Reputation: 11044
In Unix record locking is the technique used to lock the portion of a file for certain amount of time to maintain consistency of the data from concurrent access to the file. On this mechanism, Mandatory locking is the technique which is used to lock the portion of the file exclusively. If once mandatory locking is enabled to the file, no other process can read or write the data to the locked portion of the file. So, to enable mandatory lock to a file, the following is the procedure.
Turn ON the set group id bit and turn OFF the group execute bit for the file to be lock.

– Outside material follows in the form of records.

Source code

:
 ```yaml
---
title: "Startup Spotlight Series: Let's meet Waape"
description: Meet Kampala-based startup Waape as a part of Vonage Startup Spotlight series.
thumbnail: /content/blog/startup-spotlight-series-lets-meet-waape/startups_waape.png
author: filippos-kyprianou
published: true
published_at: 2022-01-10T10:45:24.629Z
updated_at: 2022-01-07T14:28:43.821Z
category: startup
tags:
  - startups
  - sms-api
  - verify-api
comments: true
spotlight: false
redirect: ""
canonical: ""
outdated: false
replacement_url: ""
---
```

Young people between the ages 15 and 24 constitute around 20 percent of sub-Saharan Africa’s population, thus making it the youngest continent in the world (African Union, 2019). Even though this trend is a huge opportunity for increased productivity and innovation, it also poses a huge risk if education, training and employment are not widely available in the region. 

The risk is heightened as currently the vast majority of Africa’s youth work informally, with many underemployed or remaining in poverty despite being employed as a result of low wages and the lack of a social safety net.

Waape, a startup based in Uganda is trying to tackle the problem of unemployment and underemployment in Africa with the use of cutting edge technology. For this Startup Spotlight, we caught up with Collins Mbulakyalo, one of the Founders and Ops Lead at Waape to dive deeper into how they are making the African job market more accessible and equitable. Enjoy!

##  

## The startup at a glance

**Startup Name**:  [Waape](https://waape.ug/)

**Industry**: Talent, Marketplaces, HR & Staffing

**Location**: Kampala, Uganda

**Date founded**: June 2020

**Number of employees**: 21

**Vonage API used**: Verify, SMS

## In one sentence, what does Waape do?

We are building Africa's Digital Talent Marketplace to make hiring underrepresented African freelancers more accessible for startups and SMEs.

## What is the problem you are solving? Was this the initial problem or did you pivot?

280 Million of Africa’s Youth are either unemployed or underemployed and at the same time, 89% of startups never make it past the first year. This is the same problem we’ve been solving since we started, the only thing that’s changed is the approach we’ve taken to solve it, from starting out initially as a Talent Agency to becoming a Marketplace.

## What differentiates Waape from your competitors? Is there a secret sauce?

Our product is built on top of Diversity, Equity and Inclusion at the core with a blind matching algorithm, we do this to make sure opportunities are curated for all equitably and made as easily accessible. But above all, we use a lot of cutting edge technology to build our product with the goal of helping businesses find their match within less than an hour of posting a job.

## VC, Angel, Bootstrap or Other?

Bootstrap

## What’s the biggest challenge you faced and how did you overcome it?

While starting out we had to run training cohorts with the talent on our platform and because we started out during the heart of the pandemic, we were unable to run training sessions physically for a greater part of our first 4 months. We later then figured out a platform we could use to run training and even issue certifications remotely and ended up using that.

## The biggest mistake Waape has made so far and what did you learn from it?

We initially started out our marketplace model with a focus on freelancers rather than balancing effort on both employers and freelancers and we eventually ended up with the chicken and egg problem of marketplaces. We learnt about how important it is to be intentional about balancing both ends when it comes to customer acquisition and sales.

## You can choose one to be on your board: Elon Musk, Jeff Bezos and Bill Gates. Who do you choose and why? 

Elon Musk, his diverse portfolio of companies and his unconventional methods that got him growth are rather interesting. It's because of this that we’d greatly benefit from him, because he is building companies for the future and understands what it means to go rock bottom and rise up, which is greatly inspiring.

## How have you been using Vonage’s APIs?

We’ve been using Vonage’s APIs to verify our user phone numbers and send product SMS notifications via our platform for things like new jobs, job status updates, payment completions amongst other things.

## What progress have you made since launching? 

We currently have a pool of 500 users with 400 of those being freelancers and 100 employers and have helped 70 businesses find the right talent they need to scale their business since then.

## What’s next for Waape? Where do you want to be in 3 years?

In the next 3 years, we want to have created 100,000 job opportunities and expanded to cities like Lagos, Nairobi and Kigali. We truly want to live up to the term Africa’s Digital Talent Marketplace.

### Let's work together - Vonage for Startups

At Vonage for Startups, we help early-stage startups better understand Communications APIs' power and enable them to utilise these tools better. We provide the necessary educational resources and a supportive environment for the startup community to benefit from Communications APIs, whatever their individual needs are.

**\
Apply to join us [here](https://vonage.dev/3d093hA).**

So, what is the need of this process which helds on these group ids and Why I want to do this particularly on group ids to enable mandatory locking. I saw many of the reference but all of them are tell only the rule instead of why they are implement the rule.
Upvotes: 1
Views: 881
Reputation: 36431
Mandatory does not lock exclusively... There are two kinds of locks : mandatory and advisory. For each kind you can obtain shared or exclusive locks. Mandatory means that locking policy is enforced to any process using the file in any way. Advisory means that locking is effective only for processes that play the game (use locks explicitly). It is not specified by the interface that locks are mandatory or advisory. In general, they are advisory; but some system lets you control the kind of lock are applicable to files. You just mentioned the way your system is able to active mandatory locking on a given file. Original access rights did not decided any useful purpose to executable bit for regular files nor setgid bit that are not executables or scripts, then implementors are free to use this for specific purposes.